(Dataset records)
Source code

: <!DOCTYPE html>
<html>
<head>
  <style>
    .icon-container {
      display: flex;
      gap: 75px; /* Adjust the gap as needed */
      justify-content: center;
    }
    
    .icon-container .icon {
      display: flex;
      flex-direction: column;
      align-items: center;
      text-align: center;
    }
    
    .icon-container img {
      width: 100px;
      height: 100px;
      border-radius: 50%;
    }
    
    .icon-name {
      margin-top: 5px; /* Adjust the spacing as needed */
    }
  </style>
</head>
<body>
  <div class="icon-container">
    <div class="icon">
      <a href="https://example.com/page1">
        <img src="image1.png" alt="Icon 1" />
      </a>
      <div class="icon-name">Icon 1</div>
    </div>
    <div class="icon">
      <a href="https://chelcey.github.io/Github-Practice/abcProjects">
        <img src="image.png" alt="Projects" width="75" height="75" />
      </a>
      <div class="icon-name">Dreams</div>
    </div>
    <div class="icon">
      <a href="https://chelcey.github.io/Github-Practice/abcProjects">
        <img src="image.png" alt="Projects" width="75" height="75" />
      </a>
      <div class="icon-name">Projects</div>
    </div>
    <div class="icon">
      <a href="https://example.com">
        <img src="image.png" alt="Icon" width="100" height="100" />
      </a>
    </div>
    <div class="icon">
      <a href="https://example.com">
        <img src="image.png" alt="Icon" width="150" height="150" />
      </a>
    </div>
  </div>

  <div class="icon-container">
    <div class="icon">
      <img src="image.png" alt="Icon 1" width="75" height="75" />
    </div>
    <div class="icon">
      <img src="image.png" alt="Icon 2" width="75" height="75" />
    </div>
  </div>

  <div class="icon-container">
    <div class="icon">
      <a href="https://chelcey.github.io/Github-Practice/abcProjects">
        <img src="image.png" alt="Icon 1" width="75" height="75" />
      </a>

_Required work_
What is the number of lines in the data that hold the word "width"? Reply with that number and nothing else.

_Response area_
8